Let me first state that I do think that California must make hard decisions about water restrictions and water use, and I don't think that the current forms of water restrictions and bans are anywhere approaching what would be an equitable diminution in water use (and never mind the problems that California's system of water laws, interstate compacts, and inter-watershed irrigation systems play in creating further problems in the legal, political, and water management worlds). However, I don't know whether this image presents a useful comparison on all fronts. Furthermore, the presentation is arguably deceptive, since the compared units are not the same, with toilets (presumably being the one thing that the viewer is supposed to be sympathetic toward, since it is placed last) being based on a very low metric of gallons/flush of one toilet, and all the rest (presumably the ones the viewer is supposed to feel antagonistically toward, since they are often held up as being "enemies" of water use) being based on really large sector-wide annual figures.

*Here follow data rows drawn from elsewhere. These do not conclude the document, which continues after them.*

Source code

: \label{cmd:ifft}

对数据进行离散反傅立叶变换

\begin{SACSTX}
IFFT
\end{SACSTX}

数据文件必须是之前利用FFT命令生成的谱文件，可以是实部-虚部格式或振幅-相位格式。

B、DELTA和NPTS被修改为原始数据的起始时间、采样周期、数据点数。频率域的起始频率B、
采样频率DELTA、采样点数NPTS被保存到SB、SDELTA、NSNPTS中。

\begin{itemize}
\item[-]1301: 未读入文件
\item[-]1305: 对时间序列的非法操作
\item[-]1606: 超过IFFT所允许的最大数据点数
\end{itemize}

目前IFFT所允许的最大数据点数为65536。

This simplistic switch of metrics undermines the presumed argument of the image on two fronts. First is the casual deception: why present sector-wide annual figures for the "bad" water uses, and personal, single-use figures for the "good" water use? This presentation does not present an easy-to-grasp comparison between water uses at the State level. (There is also the problem of using words like "million" and "trillion" to describe the amount of water used, since it is so easy for people to lose the differential scales between hundred, thousand, million, billion, and trillion, but those sorts of distinctions are better covered in places such as this visualization of what $1 trillion looks like.) In order to place the water used in Californian toilets in direct comparison with the others, we must first convert the value of 1.6 gallons/flush into a figure of gallons/year throughout California. When we do this, we find that toilet-flush water use in California is at least:
1.6 gallons/flush (x 5 flushes/person/day)

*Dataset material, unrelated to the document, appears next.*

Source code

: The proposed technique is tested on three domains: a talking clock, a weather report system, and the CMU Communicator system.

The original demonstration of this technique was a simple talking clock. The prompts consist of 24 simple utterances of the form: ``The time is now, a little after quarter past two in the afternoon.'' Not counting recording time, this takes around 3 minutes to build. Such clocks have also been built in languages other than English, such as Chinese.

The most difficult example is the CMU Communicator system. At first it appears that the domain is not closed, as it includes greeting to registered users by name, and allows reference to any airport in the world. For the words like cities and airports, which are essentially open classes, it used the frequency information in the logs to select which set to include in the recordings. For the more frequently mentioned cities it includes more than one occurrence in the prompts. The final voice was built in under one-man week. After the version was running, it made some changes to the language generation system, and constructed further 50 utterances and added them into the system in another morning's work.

= 8 gallons/person/day (x 38,800,000 Californians)
= 310,400,000 gallons/day in California (x 365 days/year)
= 113,296,000,000 gallons/year
(I write "at least" 113,296,000,000 gallons/year, since I am using the figures for household toilets and only 5 flushes/day, even though the average is somewhat higher. This number doesn't include, of course, water use statistics for public toilets, urinals, port-a-jons, etc.)

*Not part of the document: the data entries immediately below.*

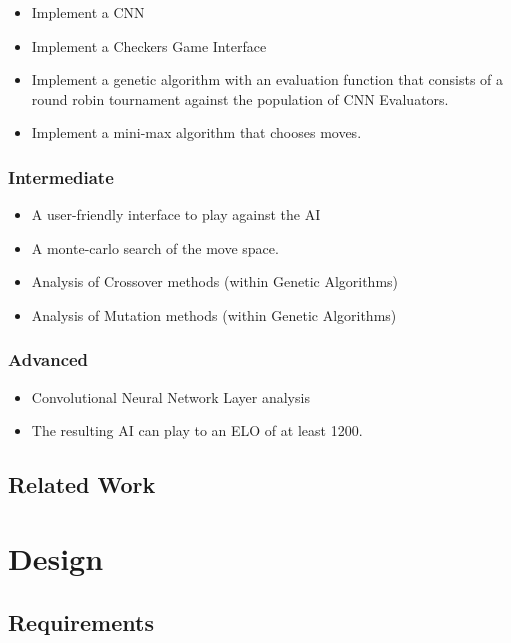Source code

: \documentclass[12pt,a4paper]{article}
\begin{document}
\begin{itemize}
\item Implement a CNN
\item Implement a Checkers Game Interface
\item Implement a genetic algorithm with an evaluation function that
  consists of a round robin tournament against the population of CNN
  Evaluators.
\item Implement a mini-max algorithm that chooses moves.
\end{itemize}

\subsubsection*{Intermediate}

\begin{itemize}
\item A user-friendly interface to play against the AI
\item A monte-carlo search of the move space.
\item Analysis of Crossover methods (within Genetic Algorithms)
\item Analysis of Mutation methods (within Genetic Algorithms)
\end{itemize}

\subsubsection*{Advanced}

\begin{itemize}
\item Convolutional Neural Network Layer analysis
\item The resulting AI can play to an ELO of at least 1200.
\end{itemize}

\subsection*{Related Work}


\section{Design}

\subsection*{Requirements}
\end{document}
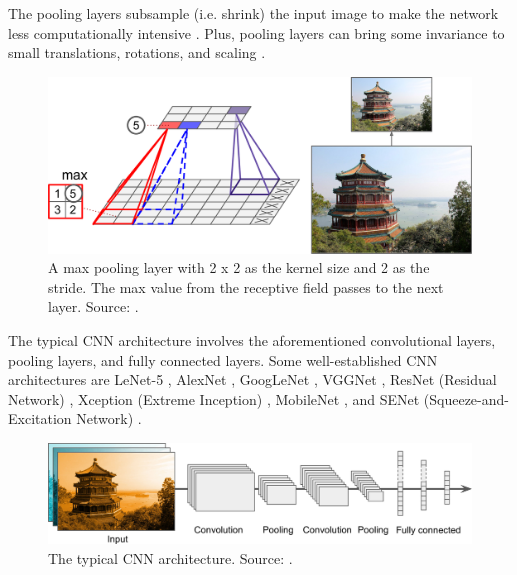 \documentclass[a4paper, 11pt, oneside]{article}
\begin{document}
The pooling layers subsample (i.e. shrink) the input image to make the network less computationally intensive
\cite{geron2019hands}. Plus, pooling layers can bring some invariance to small translations, rotations, and scaling
\cite{geron2019hands}.

\begin{figure}[ht]
  \begin{center}
    \includegraphics[width=.5\textwidth]{max_pooling.png}
  \end{center}
  \caption{A max pooling layer with 2 x 2 as the kernel size and 2 as the stride. The max value from the receptive
  field passes to the next layer. Source: \cite{geron2019hands}.}
\end{figure}

The typical CNN architecture involves the aforementioned convolutional layers, pooling layers, and fully connected layers.
Some well-established CNN architectures are LeNet-5 \cite{lecun1998gradient}, AlexNet \cite{krizhevsky2012imagenet},
GoogLeNet \cite{szegedy2015going}, VGGNet \cite{simonyan2014very}, ResNet (Residual Network) \cite{he2016deep}, Xception
(Extreme Inception) \cite{chollet2017xception}, MobileNet \cite{howard2017mobilenets, sandler2018mobilenetv2},
and SENet (Squeeze-and-Excitation Network) \cite{hu2018squeeze}.

\begin{figure}[ht]
  \begin{center}
    \includegraphics[width=.8\textwidth]{typical_cnn.png}
  \end{center}
  \caption{The typical CNN architecture. Source: \cite{geron2019hands}.}
\end{figure}
\end{document}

Now let's list all the water uses presented in the picture in increasing gallons/year:
70,000,000 gallons/year (fracking)
400,000,000 gallons/year (Nestlé bottled water)
113,296,000,000 gallons/year (toilet flushes)
1,100,000,000,000 gallons/year (almond farms)
When we look at toilet flushes in this perspective, it is clear that it is 1,618 times greater than the reported value for fracking. Furthermore, it is 283 times greater than the reported value for Nestlé bottled water. Indeed, when presented in this way, California toilet-water use can be presented as being far more profligate than either fracking or Nestlé bottled water, and by a LONG shot, simply because California has SO many people, and almost 60% of that population (22,680,000 in 2010) lives in sunny, drought-ridden SoCal. This places domestic water use (which includes baths/showers, toilets, dishwashing, lawn irrigation, carwashing, etc) far ahead of most industrial water uses... save agriculture
Indeed, when compared to the reported value of almond farms, toilet-water use is a mere 10%. However, there's a problem with the number presented in the graphic for almond farms. Specifically, the number of 1.1 trillion gallons/year is 1.6 times greater than the value reported by Hanson out of UCDavis, whose figure of roughly 2.1 milion AF/year works out to roughly 680 billion gallons/year (compared to this number, toilet flush water use is roughly 16%).
Let's look, though, at water used to grow alfalfa, which is, according to Hanson, the largest agricultural water use in the State. Accordling to Hanson, alfalfa grown in California uses roughly 5.2 million AF/year, or roughly 1.7 trillion gallons/year (which is about 2.5 times greater than the amount he reports for almond and pistachio irrigation). The second-largest agricultural water use (reported by Hansen) is for forages, which uses roughly 3.3 million AF/year, or roughly 1.1 trillion gallons/year.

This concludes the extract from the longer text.